What you should do | Those lines of the records that contain "JavaScript" are to be located and copied.

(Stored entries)
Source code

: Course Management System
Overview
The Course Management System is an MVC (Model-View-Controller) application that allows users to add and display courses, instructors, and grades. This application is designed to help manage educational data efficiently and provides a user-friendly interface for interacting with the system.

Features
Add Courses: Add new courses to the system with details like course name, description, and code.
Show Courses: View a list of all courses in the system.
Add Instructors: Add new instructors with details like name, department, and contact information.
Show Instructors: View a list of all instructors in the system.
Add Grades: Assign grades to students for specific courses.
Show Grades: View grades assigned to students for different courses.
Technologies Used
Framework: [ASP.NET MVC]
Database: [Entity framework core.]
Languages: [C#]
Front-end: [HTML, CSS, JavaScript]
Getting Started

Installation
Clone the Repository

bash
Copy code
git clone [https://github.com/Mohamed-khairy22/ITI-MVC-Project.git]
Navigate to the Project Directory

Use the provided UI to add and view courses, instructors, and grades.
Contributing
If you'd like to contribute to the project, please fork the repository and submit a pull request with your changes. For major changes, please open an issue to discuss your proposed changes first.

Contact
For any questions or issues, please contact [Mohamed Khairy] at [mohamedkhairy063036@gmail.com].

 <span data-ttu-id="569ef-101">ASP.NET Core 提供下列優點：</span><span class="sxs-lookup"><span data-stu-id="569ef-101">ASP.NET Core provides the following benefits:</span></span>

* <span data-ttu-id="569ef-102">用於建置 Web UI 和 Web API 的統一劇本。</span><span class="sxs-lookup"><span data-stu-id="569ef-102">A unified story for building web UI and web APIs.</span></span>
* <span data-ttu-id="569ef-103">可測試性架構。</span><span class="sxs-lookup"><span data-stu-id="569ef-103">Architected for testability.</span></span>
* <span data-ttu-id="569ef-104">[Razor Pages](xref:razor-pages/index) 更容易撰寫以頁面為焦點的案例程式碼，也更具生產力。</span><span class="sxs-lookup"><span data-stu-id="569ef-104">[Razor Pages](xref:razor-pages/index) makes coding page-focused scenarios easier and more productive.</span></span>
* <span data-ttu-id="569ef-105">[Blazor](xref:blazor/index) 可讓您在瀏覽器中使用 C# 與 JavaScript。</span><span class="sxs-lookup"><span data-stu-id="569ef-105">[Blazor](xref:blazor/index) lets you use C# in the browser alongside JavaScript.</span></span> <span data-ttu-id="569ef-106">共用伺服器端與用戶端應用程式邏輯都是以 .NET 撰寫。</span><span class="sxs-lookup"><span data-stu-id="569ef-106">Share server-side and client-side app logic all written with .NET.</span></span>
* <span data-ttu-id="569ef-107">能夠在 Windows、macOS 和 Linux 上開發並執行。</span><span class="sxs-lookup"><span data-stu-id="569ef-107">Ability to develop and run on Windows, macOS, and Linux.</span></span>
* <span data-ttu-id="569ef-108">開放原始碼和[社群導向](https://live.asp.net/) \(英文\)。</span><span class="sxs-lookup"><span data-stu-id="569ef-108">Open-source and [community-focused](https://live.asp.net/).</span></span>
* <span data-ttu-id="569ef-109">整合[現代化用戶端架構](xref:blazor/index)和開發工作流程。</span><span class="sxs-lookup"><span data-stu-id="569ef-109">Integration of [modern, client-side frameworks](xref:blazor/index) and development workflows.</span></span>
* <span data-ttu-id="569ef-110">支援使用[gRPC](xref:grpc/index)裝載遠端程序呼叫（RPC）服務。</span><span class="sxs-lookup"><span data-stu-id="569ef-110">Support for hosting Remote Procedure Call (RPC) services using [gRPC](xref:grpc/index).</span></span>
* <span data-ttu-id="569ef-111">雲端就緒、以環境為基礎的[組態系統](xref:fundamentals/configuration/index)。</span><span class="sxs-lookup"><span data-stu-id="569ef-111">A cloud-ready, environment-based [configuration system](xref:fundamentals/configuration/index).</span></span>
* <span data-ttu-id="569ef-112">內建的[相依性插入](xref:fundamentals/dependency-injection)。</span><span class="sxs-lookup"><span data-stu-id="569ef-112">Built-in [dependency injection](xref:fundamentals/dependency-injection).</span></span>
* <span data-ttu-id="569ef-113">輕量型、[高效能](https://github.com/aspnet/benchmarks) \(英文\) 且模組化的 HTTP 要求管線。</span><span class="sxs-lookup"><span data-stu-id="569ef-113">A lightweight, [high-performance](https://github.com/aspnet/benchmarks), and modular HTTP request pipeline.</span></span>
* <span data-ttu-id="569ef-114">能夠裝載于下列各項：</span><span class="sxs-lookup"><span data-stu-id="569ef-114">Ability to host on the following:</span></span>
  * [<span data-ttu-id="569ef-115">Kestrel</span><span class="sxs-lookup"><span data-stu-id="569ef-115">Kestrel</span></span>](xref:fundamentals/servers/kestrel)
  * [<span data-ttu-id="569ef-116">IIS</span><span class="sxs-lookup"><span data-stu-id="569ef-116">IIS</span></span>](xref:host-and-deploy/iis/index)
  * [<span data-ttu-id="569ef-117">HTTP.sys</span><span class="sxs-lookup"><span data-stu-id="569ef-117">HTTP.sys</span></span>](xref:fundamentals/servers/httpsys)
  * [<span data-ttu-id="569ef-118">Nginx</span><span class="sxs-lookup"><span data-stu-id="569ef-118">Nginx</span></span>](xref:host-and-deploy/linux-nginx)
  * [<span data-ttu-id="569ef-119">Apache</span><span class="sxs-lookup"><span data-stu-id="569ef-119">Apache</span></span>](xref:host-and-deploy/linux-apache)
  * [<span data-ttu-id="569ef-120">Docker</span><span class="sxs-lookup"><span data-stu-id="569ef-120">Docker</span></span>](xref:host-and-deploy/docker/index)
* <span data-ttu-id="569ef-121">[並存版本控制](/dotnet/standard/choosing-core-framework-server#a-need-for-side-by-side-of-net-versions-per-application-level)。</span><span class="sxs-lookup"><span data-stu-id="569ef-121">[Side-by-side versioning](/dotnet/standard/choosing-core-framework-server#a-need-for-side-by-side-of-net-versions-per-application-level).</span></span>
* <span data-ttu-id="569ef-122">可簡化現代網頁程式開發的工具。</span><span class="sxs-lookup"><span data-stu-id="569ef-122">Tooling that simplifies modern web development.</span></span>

Solution to this exercise |
Front-end: [HTML, CSS, JavaScript]
* <span data-ttu-id="569ef-105">[Blazor](xref:blazor/index) 可讓您在瀏覽器中使用 C# 與 JavaScript。</span><span class="sxs-lookup"><span data-stu-id="569ef-105">[Blazor](xref:blazor/index) lets you use C# in the browser alongside JavaScript.</span></span> <span data-ttu-id="569ef-106">共用伺服器端與用戶端應用程式邏輯都是以 .NET 撰寫。</span><span class="sxs-lookup"><span data-stu-id="569ef-106">Share server-side and client-side app logic all written with .NET.</span></span>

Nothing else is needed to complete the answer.